Florida taxpayers have spent more than $450,000 on legal fees in a drawn-out gambling case dealing with a racing permit that could lead to more slot machines in Miami-Dade County.
The Department of Business and Professional Regulation hired the firm GrayRobinson in 2011 to handle the case because several of the department's gambling lawyers were witnesses in the lawsuit, agency General Counsel Layne Smith said Friday.
An administrative law judge sided with the agency twice in the case, most recently finding the department did nothing wrong in denying a quarter-horse permit sought by Fort Myers Real Estate Holdings Inc., which wants to open a card room and possibly offer slot machines in Florida City, near Homestead. The company intends to appeal.
The department hired GrayRobinson lawyer Bill Williams, a former Division of Administrative Hearings judge, because of his expertise dealing with regulatory issues, Smith said. The contract was signed before Smith took over as general counsel in 2011.
Williams said the $350 hourly rate he's charging the department is "substantially reduced" from his normal fees. Other GrayRobinson lawyers, Amy Schrader, Charles Upton, Andy Bardos and Ty Jackson, are being paid from $225 to $350 per hour. So far, the firm has billed the state for more than 1,400 hours of work totaling $448,733.45 since April 2011.
Williams is a "lawyer's lawyer," Smith said.
"I know what I have with Bill. He has been expensive, but he's worth it," he said.
The agency also is on the hook for nearly $80,000 in legal fees awarded to lawyers for Fort Myers Real Estate Holdings by the 1st District Court of Appeal, which ruled that the Department of Business and Professional Regulation erred when it refused to allow the Fort Myers group to appeal the agency's decision to deny the permit. The appellate court sent the case back to the division.
Smith acknowledged that the GrayRobinson price tag "is a lot of money" but blamed the permit applicants in part for the costs. The case has involved numerous and lengthy depositions and two administrative trials along with an appellate case. And it's not over yet.
"No pun intended but it's high stakes litigation," Smith said. "Gaming cases are highly contentious. I'm in a position of not controlling how hard and how long somebody's going to fight on the other side. We just have to do what we have to do. It kind of is what it is."
The agency will handle most of the next round of appeals in-house but GrayRobinson will continue to assist, Smith said.
Testimony in the case revealed that former Republican Party of Florida Chairman Jim Greer, now behind bars after pleading guilty to money laundering and theft, had tried to have gambling regulator Dave Roberts fired two days before department officials forced Roberts to resign. Greer was being paid $7,500 a month as a consultant for Mardi Gras Casino, one of several South Florida tracks opposed to quarter-horse permits. Greer never registered as a lobbyist.
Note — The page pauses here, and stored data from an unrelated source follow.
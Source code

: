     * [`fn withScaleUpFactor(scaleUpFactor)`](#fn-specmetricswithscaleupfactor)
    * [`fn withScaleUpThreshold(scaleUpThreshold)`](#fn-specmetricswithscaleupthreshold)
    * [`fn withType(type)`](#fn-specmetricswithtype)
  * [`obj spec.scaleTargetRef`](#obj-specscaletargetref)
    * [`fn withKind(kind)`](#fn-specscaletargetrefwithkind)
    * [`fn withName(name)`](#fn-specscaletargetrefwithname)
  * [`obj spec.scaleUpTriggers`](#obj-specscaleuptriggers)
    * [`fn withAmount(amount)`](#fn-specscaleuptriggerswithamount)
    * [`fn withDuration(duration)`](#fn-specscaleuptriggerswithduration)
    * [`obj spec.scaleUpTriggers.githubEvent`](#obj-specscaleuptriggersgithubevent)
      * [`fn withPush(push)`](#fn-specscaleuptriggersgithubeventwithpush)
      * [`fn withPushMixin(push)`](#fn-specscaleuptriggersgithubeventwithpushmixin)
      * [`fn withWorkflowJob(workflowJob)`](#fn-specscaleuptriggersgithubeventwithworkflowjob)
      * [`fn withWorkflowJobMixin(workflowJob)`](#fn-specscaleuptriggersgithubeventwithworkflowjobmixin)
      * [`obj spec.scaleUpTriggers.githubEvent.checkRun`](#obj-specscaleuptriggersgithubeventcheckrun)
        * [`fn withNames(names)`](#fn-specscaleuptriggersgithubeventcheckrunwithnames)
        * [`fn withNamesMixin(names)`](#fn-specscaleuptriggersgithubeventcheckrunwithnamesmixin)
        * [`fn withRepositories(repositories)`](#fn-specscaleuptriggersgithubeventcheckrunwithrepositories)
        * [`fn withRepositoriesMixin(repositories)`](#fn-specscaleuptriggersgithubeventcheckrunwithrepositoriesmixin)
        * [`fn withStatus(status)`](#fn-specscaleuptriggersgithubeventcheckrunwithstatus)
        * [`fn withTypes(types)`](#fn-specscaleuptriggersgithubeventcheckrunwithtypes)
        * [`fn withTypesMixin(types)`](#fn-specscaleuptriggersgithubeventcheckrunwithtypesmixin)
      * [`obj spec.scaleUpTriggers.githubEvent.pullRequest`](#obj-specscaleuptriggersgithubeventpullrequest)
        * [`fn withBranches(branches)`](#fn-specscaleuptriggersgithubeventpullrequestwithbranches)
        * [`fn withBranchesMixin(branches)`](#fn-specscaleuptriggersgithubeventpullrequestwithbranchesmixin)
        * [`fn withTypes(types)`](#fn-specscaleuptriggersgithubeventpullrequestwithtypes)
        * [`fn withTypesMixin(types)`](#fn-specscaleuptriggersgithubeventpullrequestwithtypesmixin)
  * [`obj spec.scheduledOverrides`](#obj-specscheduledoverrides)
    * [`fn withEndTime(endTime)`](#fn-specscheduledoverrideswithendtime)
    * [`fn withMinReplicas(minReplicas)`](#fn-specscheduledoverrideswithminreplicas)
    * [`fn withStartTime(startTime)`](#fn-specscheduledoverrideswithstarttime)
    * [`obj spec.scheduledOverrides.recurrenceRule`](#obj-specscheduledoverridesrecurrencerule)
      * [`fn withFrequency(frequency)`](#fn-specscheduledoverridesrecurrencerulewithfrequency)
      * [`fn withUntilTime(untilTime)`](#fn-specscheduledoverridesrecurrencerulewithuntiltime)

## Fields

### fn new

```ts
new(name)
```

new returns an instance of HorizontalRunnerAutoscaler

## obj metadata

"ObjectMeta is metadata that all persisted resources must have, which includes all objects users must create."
GrayRobinson lobbyists also represent Mardi Gras but Smith said that isn't a problem.
"They're lawyers. They don't have a conflict. They've done a really good job," he said.
The Florida Attorney General's office, which generally handles cases for state agencies when their own lawyers don't, gave the department permission to hire the outside law firm because of the complicated nature of the proceedings, Smith said.